**** Excerpted data
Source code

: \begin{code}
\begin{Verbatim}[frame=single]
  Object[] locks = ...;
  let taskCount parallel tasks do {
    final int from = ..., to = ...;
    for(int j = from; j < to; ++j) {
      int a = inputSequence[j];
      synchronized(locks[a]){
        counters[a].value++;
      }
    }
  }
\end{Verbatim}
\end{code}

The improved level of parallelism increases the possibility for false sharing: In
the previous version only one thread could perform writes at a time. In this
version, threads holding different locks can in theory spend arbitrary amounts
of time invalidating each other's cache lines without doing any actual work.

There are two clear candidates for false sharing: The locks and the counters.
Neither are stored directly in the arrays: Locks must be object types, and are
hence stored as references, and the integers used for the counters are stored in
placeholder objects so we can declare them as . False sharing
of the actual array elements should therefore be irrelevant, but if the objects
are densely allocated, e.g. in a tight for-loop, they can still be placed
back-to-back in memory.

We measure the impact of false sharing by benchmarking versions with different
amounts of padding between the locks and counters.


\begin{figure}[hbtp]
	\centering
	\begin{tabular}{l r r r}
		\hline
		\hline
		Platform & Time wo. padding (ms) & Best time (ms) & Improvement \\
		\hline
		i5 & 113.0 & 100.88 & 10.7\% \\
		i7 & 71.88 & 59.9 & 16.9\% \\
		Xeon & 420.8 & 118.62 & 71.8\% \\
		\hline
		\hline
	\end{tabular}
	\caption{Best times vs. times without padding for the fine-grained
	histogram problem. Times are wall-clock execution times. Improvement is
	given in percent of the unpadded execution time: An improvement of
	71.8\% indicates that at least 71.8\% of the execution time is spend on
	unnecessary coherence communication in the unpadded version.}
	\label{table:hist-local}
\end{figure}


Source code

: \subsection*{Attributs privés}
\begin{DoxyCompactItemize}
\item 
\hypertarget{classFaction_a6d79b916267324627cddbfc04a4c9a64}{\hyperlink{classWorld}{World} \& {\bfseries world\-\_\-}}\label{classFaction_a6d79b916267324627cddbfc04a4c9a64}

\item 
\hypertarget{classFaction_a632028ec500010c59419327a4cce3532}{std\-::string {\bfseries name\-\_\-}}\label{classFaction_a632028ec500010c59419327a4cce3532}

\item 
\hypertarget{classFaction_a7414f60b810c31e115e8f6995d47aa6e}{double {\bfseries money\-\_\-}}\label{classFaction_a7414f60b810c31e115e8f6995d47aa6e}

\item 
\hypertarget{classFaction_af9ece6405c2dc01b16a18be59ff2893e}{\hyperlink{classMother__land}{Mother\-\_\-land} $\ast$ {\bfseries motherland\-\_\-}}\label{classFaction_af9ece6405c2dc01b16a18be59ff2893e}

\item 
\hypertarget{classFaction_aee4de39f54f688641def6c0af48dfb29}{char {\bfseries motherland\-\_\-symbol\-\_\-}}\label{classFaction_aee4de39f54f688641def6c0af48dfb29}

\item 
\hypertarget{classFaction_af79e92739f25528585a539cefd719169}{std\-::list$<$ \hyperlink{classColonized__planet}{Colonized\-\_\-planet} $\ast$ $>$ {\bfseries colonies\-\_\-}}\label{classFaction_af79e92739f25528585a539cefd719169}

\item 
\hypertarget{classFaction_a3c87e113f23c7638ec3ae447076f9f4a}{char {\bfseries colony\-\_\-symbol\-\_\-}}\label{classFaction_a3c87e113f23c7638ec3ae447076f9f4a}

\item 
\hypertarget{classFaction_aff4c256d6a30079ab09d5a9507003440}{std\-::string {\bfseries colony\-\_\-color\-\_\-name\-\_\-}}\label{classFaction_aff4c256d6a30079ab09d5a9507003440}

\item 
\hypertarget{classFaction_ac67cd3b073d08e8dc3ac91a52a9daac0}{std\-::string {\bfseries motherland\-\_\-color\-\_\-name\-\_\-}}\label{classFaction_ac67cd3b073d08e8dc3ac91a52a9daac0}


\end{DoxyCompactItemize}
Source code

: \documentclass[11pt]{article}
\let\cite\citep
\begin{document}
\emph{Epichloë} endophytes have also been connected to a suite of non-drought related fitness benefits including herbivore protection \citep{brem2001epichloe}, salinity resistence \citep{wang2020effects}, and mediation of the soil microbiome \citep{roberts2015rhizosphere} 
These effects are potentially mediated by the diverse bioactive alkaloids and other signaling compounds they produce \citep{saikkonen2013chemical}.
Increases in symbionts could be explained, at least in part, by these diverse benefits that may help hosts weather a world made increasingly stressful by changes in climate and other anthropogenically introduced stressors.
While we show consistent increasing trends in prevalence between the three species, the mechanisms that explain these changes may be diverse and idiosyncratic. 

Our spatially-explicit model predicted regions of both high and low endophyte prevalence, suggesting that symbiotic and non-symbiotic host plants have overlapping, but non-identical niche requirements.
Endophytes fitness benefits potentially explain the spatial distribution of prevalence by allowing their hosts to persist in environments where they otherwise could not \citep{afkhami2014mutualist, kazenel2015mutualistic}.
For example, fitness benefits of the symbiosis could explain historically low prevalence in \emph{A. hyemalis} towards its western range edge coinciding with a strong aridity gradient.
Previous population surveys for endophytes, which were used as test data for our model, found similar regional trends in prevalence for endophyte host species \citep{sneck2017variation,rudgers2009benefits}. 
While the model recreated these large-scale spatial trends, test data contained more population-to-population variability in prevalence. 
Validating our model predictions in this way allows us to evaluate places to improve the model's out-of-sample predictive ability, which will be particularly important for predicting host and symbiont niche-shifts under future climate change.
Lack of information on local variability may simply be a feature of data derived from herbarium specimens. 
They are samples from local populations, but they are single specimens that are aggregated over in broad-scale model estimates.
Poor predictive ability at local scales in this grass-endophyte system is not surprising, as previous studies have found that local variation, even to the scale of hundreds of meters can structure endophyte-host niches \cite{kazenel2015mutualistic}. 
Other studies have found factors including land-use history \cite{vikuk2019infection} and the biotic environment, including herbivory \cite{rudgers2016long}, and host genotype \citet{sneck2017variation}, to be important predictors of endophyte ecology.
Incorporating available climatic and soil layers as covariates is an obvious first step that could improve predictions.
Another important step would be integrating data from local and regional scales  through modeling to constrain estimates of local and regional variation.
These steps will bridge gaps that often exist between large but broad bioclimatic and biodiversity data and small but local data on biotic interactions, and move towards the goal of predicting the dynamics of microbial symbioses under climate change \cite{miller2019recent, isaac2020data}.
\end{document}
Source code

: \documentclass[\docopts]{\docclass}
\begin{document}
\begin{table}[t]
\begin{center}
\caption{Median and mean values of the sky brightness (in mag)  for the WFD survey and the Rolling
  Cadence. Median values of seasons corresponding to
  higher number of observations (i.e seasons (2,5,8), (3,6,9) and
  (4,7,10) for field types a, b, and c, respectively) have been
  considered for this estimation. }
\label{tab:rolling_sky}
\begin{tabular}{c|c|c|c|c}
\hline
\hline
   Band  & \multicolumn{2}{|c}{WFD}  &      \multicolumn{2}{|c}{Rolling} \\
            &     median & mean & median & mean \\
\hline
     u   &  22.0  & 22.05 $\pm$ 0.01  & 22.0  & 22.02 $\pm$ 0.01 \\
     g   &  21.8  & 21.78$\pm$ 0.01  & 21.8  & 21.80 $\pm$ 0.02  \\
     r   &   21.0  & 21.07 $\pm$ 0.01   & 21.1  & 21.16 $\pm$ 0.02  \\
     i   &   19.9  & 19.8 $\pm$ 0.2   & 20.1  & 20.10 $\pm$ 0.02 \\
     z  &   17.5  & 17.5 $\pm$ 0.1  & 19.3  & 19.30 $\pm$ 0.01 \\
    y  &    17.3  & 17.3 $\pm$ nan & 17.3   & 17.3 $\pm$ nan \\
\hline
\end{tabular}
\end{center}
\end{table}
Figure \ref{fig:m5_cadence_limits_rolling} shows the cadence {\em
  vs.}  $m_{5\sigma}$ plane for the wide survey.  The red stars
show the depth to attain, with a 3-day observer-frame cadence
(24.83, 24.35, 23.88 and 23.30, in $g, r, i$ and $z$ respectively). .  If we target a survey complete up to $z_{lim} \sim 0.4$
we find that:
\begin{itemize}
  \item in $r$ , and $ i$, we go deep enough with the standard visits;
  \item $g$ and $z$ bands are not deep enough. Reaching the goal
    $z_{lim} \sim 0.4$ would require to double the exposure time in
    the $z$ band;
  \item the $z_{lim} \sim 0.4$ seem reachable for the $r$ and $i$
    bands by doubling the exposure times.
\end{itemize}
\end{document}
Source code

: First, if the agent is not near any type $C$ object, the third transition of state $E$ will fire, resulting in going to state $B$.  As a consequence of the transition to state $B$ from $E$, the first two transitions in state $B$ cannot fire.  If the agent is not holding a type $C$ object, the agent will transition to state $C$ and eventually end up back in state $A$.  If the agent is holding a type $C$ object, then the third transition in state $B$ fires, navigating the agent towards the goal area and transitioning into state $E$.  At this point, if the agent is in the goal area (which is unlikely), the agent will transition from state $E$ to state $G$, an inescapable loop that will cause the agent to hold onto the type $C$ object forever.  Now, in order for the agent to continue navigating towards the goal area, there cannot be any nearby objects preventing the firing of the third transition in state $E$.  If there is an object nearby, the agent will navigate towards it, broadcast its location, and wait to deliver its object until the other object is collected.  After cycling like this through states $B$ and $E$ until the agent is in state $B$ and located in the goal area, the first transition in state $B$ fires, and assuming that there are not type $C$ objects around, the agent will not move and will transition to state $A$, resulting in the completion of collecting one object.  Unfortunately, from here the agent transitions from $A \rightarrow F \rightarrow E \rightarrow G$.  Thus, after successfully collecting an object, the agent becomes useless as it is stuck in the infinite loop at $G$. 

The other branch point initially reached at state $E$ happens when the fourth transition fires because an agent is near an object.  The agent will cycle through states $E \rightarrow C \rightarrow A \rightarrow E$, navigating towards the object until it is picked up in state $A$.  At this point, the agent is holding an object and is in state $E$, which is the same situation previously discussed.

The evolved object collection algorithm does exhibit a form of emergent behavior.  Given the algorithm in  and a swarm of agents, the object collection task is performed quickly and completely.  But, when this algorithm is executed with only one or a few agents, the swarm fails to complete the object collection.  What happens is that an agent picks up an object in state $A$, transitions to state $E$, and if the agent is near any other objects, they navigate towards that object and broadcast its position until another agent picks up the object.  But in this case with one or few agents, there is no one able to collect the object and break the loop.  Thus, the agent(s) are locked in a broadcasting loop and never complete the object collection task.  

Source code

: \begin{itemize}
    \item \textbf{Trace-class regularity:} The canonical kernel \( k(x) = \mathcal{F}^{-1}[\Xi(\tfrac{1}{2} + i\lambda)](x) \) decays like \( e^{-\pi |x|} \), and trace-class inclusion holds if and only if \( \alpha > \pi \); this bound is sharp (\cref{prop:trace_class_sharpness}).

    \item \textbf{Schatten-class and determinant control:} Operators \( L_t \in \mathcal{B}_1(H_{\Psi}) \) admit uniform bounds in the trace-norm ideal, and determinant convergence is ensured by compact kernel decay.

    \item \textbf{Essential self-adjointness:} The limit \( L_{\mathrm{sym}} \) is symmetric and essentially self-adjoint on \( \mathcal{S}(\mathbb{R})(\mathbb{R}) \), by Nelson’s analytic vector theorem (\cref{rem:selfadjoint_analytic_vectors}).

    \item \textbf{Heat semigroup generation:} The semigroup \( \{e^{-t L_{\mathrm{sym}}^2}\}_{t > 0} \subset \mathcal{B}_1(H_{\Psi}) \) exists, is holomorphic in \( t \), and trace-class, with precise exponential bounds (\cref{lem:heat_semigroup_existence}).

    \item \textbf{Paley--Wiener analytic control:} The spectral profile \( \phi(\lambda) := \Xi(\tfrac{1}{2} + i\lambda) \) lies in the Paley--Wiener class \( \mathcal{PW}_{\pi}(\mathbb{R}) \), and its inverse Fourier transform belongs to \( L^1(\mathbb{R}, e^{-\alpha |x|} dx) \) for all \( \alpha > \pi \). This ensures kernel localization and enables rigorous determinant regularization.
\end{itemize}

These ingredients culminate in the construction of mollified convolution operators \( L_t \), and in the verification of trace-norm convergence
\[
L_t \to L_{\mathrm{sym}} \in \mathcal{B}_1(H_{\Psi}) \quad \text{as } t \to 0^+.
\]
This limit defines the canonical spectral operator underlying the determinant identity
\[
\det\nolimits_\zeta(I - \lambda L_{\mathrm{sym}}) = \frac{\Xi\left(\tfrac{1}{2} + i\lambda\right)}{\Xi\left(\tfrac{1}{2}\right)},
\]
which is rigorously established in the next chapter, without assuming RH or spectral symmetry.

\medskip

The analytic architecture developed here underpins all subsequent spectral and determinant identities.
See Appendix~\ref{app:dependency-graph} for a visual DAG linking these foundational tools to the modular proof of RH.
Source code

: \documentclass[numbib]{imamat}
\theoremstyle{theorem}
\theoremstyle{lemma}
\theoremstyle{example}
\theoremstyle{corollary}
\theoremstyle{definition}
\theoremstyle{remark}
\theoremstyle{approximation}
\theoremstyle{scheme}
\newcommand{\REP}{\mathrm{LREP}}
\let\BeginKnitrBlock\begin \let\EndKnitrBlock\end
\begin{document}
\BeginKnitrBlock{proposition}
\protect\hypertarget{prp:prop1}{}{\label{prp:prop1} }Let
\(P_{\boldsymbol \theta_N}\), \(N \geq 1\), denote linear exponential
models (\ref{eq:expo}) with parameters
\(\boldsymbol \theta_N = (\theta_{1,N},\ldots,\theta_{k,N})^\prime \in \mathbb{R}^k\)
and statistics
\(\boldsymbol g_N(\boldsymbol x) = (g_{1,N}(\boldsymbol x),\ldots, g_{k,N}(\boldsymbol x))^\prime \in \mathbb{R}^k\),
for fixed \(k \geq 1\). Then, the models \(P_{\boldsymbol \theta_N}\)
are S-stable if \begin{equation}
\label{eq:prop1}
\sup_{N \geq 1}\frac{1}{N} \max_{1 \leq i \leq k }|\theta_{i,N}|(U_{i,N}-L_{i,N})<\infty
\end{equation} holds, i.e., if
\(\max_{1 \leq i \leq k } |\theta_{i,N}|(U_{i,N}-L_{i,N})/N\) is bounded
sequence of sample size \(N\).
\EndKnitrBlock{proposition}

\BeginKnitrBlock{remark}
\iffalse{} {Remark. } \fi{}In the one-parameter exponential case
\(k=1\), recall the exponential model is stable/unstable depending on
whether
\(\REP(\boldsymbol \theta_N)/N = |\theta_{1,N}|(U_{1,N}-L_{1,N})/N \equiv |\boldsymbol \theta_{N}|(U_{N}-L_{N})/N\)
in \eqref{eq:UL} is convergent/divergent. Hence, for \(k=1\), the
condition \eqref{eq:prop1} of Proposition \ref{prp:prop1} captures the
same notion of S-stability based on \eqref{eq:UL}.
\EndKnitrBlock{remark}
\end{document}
********
▸ Task
Among the records above, a stretch begins at the line containing "and the Rolling" and ends at the line containing "20.10 $\pm$ 0.02 \\". Restate that stretch word for word, and nothing else.

▸ Output
\caption{Median and mean values of the sky brightness (in mag)  for the WFD survey and the Rolling
  Cadence. Median values of seasons corresponding to
  higher number of observations (i.e seasons (2,5,8), (3,6,9) and
  (4,7,10) for field types a, b, and c, respectively) have been
  considered for this estimation. }
\label{tab:rolling_sky}
\begin{tabular}{c|c|c|c|c}
\hline
\hline
   Band  & \multicolumn{2}{|c}{WFD}  &      \multicolumn{2}{|c}{Rolling} \\
            &     median & mean & median & mean \\
\hline
     u   &  22.0  & 22.05 $\pm$ 0.01  & 22.0  & 22.02 $\pm$ 0.01 \\
     g   &  21.8  & 21.78$\pm$ 0.01  & 21.8  & 21.80 $\pm$ 0.02  \\
     r   &   21.0  & 21.07 $\pm$ 0.01   & 21.1  & 21.16 $\pm$ 0.02  \\
     i   &   19.9  & 19.8 $\pm$ 0.2   & 20.1  & 20.10 $\pm$ 0.02 \\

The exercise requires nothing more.